Basit bir hesaptan Anadolu erkeğine bu soruyu yöneltmeye kalkarsanız alacağınız cevaba hazırlıklı olmanız icap eder ki; sizi yerinizde hoplatacak cevap “dayaktır”
Anadolu kırsalında “kadının sırtından sopayı eksik etmeyeceksin” deyişi bu samimiyet duygularının bir yansımasıdır. Gençken sopaya yakışan Anadolu kadını, yaşlandıkça hakimiyeti eline alıp erkeği canından bezdirmesi ise o günlerden kalma bir kinin dışa vurumudur.
Genel itibari ile bu coğrafyada böyle gelen gelenek bazen memleketten memlekete değişiklik gösterebilmektedir. Misal efeler diyarı Aydın ilinin kadınları amazonlarla akraba olacak ki, dayak konusunda zincirlerini kırmış erkeğini sindirmiştir. Öyle ki; Aydın havarilerinde karısından yediği dayaktan dolayı boşanma davası açan erkeklerin sayısında hatırı sayılır bir artış olmuştur.
Anadolu kırsalı kadınlar ne ister sorusuna “dayak ister abi” diye cevap vere dursun, bu işin meraklısı İngiliz Times gazetesi yazarı Christina Lamb böyle bir araştırmayı çoktan yapmış bile.
Yerli malı yurdun malı…
Ezelden beri ithal araştırmalara dik dik bakarım. Bizim milletin yapısına uymaz. O sebepten ahaliye soru yönelteceğinde yahut konuyu kamuoyuna nakledeceğinde dikkatli durmak lazım.
Misal bir dönem metroseksüellik davası çıkmıştı ortaya. Netekim bu konuda araştırma yapmak isteyen gazetecileri soru sorarken, ahalinin elinden zor almışlardı.
Bu İngiliz maceracının yaptığı araştırma her ne kadar bizim bünyemizde zedeleme yapsa da yinede nisa taifesinin beklentileri az biraz benzerdir diyerek buraya yazayım da genel kültürünüz artsın diye düşündüm.
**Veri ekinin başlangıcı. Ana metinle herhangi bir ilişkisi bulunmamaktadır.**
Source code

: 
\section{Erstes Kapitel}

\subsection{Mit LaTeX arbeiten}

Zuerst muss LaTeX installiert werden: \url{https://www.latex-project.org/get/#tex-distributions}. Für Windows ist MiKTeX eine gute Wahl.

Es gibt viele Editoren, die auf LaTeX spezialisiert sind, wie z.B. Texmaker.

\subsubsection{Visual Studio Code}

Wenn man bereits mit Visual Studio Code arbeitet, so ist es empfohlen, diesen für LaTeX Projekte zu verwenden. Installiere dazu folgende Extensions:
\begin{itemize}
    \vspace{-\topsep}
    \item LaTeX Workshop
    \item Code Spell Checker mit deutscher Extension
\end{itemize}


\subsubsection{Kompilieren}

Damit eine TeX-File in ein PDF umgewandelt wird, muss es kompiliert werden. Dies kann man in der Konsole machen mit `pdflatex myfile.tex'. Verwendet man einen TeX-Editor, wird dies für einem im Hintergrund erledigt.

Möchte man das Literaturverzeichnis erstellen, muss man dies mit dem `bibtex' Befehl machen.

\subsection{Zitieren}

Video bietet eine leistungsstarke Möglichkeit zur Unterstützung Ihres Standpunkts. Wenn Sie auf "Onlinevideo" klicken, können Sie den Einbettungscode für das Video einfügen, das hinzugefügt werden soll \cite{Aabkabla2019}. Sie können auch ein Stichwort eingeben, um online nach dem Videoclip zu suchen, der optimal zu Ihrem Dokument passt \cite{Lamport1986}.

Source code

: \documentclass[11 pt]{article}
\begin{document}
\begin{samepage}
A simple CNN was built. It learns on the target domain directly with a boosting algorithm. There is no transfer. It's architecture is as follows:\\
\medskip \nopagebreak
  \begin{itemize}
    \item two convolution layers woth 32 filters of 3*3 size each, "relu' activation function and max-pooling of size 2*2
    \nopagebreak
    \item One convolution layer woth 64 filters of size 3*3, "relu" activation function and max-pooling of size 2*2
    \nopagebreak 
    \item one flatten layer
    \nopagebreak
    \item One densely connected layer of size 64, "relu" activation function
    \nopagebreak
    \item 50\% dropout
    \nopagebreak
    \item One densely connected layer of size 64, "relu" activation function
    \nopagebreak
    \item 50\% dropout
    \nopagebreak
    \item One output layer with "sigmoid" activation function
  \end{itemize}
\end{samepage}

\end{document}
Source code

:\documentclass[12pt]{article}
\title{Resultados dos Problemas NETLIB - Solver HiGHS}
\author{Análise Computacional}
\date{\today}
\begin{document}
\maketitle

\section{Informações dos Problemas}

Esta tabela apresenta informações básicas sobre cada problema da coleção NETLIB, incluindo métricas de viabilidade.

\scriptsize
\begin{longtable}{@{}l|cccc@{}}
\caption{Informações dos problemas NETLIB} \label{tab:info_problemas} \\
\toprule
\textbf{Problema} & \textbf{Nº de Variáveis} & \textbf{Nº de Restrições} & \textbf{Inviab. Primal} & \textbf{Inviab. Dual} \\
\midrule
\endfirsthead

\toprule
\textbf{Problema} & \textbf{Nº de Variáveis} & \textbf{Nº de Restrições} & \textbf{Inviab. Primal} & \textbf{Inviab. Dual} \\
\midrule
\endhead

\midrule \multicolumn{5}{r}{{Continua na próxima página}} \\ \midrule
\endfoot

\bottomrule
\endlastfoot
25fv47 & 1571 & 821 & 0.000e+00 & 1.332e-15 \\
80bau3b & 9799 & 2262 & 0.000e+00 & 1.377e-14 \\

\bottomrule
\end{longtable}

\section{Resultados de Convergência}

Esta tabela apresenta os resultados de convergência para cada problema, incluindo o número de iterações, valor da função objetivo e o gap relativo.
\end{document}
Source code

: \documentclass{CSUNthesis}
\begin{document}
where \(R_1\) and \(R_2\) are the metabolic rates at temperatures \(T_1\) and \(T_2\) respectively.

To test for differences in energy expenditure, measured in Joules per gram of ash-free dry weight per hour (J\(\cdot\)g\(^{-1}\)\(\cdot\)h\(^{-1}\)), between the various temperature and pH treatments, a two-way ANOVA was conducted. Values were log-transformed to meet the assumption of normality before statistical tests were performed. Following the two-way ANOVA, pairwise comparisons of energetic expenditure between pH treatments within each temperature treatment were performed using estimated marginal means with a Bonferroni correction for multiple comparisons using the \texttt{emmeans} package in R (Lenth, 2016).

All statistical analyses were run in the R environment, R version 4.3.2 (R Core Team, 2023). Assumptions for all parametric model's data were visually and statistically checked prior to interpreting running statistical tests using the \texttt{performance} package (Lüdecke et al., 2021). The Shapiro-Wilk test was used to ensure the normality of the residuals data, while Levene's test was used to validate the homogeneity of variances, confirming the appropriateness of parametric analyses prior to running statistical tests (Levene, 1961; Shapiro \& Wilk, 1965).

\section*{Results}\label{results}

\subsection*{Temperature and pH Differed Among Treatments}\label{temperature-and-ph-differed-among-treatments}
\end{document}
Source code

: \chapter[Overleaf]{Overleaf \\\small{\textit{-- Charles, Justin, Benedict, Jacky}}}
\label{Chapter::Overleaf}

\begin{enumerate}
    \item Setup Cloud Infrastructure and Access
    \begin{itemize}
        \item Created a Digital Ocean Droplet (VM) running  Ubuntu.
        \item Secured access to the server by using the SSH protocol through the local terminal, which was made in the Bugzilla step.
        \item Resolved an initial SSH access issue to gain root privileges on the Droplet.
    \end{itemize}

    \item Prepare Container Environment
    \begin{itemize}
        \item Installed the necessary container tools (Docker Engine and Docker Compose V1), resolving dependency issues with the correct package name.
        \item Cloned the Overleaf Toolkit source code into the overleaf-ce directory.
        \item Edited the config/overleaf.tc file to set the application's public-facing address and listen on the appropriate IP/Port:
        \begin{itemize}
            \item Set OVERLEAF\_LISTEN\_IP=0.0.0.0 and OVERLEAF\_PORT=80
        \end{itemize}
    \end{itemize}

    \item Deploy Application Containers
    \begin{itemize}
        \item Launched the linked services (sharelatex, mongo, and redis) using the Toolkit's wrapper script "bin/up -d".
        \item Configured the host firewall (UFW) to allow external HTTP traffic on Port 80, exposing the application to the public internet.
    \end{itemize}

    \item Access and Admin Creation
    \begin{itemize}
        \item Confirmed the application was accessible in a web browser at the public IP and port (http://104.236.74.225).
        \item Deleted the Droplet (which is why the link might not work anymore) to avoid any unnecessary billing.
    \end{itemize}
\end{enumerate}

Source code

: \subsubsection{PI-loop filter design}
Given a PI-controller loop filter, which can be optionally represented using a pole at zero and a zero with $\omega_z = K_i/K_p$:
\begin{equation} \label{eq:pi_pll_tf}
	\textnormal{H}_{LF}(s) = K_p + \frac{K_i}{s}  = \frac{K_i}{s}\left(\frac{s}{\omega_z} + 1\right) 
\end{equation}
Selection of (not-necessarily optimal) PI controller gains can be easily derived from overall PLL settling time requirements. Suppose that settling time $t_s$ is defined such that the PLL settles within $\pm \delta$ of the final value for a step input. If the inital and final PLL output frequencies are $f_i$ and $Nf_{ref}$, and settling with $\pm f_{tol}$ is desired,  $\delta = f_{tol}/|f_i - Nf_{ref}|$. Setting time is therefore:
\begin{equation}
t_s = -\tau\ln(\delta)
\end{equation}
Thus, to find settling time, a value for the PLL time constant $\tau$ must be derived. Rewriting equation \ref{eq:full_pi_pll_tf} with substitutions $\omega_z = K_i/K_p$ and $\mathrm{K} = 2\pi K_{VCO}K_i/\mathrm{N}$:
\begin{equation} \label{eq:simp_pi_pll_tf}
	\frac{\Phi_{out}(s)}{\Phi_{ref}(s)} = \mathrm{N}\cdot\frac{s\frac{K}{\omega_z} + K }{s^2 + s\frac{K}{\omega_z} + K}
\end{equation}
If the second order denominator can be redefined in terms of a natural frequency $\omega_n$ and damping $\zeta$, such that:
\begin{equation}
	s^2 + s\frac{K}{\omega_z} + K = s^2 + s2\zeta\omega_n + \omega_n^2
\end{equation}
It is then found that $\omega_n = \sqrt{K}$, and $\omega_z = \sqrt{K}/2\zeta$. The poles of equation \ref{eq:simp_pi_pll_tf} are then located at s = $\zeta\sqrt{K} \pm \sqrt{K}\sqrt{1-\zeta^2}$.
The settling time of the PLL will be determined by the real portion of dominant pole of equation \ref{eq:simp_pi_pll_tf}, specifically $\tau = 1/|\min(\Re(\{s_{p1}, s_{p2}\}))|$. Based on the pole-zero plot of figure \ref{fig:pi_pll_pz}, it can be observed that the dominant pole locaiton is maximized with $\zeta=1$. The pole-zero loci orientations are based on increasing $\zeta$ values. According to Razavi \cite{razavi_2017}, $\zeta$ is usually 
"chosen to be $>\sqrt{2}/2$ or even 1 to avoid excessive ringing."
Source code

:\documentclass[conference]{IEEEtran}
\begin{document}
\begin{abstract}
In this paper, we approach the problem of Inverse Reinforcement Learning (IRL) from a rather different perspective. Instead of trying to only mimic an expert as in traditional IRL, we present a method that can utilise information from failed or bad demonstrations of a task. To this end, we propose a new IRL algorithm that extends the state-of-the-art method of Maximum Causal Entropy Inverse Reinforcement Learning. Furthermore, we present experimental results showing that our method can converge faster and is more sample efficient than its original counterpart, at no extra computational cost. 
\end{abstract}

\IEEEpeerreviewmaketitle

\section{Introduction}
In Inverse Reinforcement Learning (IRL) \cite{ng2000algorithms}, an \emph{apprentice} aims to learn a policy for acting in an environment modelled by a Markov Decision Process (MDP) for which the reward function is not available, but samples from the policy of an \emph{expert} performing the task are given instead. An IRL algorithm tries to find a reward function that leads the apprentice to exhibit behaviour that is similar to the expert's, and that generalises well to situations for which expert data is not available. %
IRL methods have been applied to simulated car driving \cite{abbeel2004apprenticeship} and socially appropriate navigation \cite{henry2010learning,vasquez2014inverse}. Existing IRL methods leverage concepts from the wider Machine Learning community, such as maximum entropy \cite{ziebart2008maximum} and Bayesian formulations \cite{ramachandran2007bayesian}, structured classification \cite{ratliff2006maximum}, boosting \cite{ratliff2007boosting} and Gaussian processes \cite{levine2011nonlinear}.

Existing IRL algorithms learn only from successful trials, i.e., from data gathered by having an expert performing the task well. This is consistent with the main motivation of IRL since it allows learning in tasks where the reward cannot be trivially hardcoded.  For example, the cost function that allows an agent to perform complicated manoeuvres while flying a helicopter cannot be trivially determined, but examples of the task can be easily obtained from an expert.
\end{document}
Bu araştırmaya göre, “kadınların çoğu tek başına yaşamaktan ve başarıdan keyif alıyor. Ancak yalnız yaşarken de arkadaşları ve aileleriyle görüşmeyi ihmal etmiyorlar ve yalnız yaşayan erkeklere göre kendilerini daha az yalnız hissediyorlar.” Diye yazmış araştırmacı. Bizim memlekette pek kabul görmeyecek bir durum. Kadınlardan iyi şöför çıkmaz önermesinin doğruluğu kadar, bu konunun kabul görmeyeceği konusunda da kesin konuşuyorum.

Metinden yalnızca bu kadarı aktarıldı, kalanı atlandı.